Source material =

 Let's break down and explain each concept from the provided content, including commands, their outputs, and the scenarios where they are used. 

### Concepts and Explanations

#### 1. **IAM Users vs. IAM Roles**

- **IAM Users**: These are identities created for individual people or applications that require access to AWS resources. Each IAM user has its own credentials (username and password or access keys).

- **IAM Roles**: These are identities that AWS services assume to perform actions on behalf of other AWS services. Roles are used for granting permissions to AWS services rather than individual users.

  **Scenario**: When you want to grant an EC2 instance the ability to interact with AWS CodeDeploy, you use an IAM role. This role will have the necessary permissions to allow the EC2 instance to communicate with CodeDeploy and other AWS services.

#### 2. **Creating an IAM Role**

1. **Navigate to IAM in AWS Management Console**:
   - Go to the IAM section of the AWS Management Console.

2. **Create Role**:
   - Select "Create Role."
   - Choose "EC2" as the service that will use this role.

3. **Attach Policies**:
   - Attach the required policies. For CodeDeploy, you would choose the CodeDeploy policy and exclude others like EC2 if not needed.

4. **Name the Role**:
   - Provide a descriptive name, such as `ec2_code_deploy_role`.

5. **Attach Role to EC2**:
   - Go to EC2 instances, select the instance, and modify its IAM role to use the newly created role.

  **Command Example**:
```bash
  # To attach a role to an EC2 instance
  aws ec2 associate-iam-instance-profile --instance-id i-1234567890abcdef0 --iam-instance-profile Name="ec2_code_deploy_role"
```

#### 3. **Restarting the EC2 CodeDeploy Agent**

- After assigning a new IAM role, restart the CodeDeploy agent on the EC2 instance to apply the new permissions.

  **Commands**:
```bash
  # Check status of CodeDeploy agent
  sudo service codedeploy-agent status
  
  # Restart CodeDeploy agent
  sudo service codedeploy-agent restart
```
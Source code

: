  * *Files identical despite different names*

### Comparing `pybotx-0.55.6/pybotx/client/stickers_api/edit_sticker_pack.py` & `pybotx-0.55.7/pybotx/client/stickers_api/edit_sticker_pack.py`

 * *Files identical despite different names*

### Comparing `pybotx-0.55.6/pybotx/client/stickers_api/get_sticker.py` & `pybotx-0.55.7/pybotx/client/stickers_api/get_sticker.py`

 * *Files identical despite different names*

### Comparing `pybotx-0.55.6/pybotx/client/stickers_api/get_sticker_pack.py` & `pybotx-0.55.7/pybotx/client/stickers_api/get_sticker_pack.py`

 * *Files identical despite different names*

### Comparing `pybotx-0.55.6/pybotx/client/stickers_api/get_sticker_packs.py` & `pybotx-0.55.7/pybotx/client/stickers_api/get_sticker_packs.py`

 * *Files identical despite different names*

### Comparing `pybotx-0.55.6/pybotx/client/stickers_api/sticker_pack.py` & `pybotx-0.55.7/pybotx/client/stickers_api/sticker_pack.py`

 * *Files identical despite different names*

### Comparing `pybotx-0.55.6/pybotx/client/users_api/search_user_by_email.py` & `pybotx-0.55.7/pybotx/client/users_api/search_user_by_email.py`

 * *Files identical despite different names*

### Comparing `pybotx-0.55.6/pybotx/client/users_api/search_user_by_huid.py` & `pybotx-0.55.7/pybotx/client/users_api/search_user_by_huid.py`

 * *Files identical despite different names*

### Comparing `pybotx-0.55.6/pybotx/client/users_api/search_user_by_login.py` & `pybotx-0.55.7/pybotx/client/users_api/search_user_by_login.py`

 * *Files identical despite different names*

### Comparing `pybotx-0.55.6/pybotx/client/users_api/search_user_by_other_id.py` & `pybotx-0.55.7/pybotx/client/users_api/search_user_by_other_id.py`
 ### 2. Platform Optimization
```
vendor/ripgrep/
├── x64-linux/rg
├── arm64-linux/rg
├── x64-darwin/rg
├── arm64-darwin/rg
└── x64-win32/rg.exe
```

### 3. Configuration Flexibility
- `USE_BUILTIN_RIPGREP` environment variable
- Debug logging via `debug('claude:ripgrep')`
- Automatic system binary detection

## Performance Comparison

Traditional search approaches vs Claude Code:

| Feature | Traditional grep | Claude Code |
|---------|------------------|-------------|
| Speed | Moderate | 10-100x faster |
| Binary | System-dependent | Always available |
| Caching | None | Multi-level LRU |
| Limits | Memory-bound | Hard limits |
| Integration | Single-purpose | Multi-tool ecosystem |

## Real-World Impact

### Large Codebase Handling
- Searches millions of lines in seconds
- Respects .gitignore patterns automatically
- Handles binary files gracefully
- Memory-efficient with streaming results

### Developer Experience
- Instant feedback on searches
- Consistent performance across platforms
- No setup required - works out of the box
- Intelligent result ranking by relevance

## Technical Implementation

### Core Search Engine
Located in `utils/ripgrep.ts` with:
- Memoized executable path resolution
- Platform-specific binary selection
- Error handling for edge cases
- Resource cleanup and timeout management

Your instructions = For each line above that carries the word "individual", copy it out.

Output of the exercise =
- **IAM Users**: These are identities created for individual people or applications that require access to AWS resources. Each IAM user has its own credentials (username and password or access keys).
- **IAM Roles**: These are identities that AWS services assume to perform actions on behalf of other AWS services. Roles are used for granting permissions to AWS services rather than individual users.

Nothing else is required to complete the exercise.